** Provided information follows **
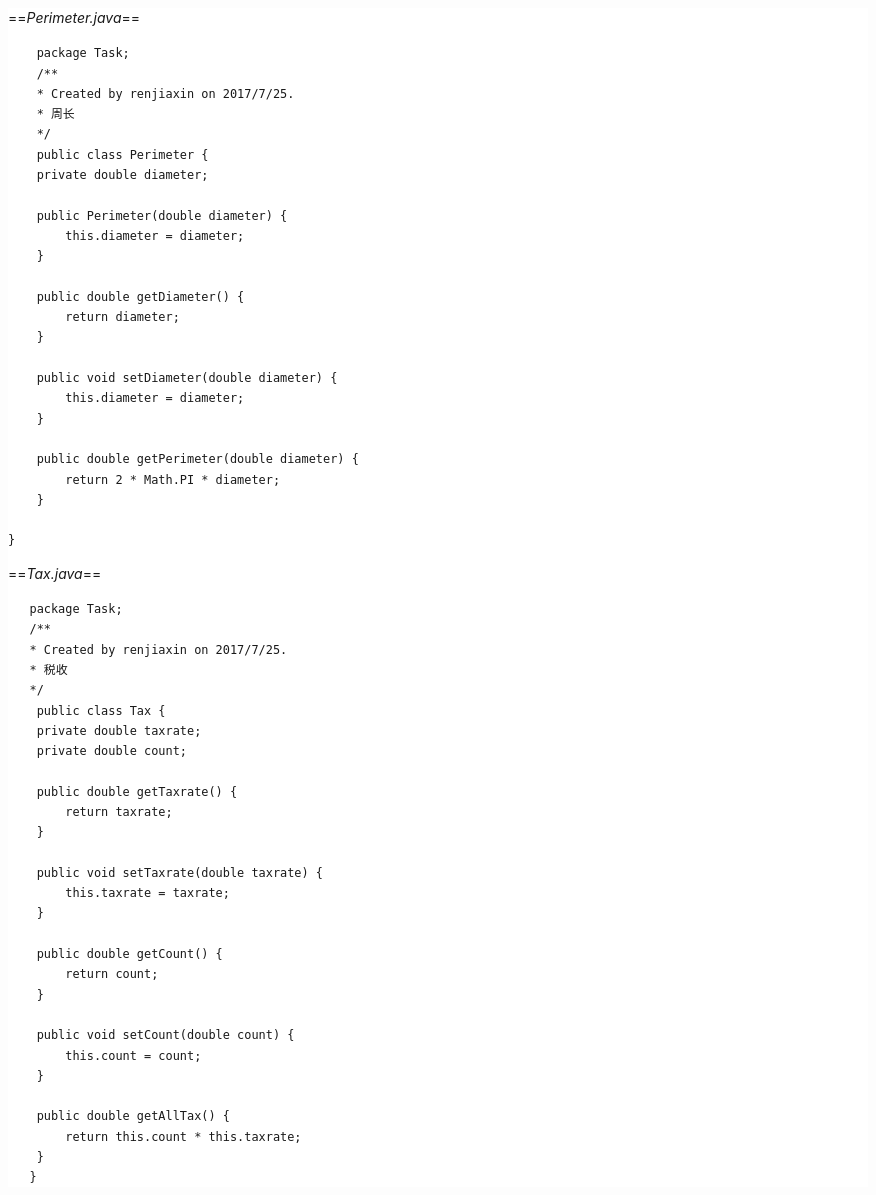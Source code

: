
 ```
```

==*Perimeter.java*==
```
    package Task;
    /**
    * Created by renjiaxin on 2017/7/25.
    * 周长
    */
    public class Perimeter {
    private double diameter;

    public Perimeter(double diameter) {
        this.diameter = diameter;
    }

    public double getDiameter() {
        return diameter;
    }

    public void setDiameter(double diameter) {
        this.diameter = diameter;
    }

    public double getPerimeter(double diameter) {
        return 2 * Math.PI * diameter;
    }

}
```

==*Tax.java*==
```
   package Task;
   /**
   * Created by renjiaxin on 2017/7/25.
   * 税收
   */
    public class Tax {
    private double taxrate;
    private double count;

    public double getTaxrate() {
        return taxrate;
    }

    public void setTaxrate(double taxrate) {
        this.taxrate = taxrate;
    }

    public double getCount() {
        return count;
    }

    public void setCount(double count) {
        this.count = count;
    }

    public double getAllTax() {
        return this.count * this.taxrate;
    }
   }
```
** End of Provided information **
▸ What you are asked to do
Repeat the lines above exactly, and keep every picture out.

▸ Task solution
Source code

:
 ```
```

==*Perimeter.java*==
```
    package Task;
    /**
    * Created by renjiaxin on 2017/7/25.
    * 周长
    */
    public class Perimeter {
    private double diameter;

    public Perimeter(double diameter) {
        this.diameter = diameter;
    }

    public double getDiameter() {
        return diameter;
    }

    public void setDiameter(double diameter) {
        this.diameter = diameter;
    }

    public double getPerimeter(double diameter) {
        return 2 * Math.PI * diameter;
    }

}
```

==*Tax.java*==
```
   package Task;
   /**
   * Created by renjiaxin on 2017/7/25.
   * 税收
   */
    public class Tax {
    private double taxrate;
    private double count;

    public double getTaxrate() {
        return taxrate;
    }

    public void setTaxrate(double taxrate) {
        this.taxrate = taxrate;
    }

    public double getCount() {
        return count;
    }

    public void setCount(double count) {
        this.count = count;
    }

    public double getAllTax() {
        return this.count * this.taxrate;
    }
   }
```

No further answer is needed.